At least this error made some form of sense. A few weeks ago I missed a question (thank GOD this one occurred at home) because I heard "bamse" which means "teddy bear" instead of "bramser" which means "brakes." Honestly, had I thought about it for a minute I'm sure I could have figured that out, because in a residential area "should you be prepared to use your teddy bear" really doesn't have ANY place in a driving test. A test for pedophiles yes, but not for drivers.
Then again, this is DENMARK, it's all foreign and stuff. Maybe that's just how they roll. I mean, they think applesauce is a dessert, for crying out loud. Eight YEARS and suddenly that stupid applesauce dessert people have been forcing on me makes sense now. You put applesauce in a bowl, sprinkle toasted oatmeal on top and then squirt some whipped cream on top of that and then serve it to the American and call it "apple cake" and then wonder why she looks confused and then confusedly ask her "don't you eat apples in America?" Seriously, maybe this is a country where you need to be prepared to use your teddy bear when you drive through a residential area. Danish children tend to be suicidal maniacs running about in the street, perhaps rolling down your window and throwing a teddy bear in their general direction would distract them and you could drive away at faster than 5 mph.
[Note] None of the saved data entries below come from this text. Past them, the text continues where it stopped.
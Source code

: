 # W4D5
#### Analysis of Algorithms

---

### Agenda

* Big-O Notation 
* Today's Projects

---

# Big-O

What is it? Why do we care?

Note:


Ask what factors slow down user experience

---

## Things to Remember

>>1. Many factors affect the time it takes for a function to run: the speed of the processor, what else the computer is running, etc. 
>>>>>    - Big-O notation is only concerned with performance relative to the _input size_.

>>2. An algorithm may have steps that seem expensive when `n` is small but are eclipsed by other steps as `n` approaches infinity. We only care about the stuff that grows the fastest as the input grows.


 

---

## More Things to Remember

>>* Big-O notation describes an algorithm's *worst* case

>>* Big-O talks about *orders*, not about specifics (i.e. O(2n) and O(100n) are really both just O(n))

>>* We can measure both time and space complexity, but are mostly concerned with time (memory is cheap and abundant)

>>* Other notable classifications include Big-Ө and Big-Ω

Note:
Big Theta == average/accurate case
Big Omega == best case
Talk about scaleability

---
And, by the way, OF COURSE WE EAT APPLES YOU IDIOTS! WE DON'T SAY "AS AMERICAN AS APPLE PIE" FOR NOTHING!!! But we eat applesauce with lunch or dinner. As a side dish. Yeah, crazy. Like a fox.
Slowly I've learned that all the good food in Denmark is considered a dessert and you can only eat it after dinner. Pancakes, æbleskiver, applesauce, pastries (like the ones Americans call "danishes"), and anything with fruit in it (other than yogurt, but only if the yogurt comes with the fruit already in it, if you add fruit, you may be making a dessert). I often see Danes eating oranges as a dessert and to me, that's just balmy. But then I've seen Danes eat potato chips (crisps to the Brits) as a side dish at dinner, along side a fine piece of roasted pork loin. Yes, potato chips/crisps counted as the "vegetable" - not that all Danes see the point of having a vegetable with a meal. Sometimes it's like the bloody Atkins diet around here.
So I've learned not to question the ways of the natives (the answer is always "but that's how we do it in Denmark" so really, why bother asking any more) which makes figuring out the driving laws sometimes a bit more complicated. Especially when you hear either "garble garble garble garble" or you know, the wrong damn word that just happens to sound EXACTLY the same as another word.
At any rate, I'm going to make sure that I have my headlights on at all times, just in case of trains or fog (and the numbers two and twelve which ALSO happen to sound the same as "train") AND I'm going to start carrying spare teddy bears because YOU CAN'T BE TOO CAREFUL in residential areas.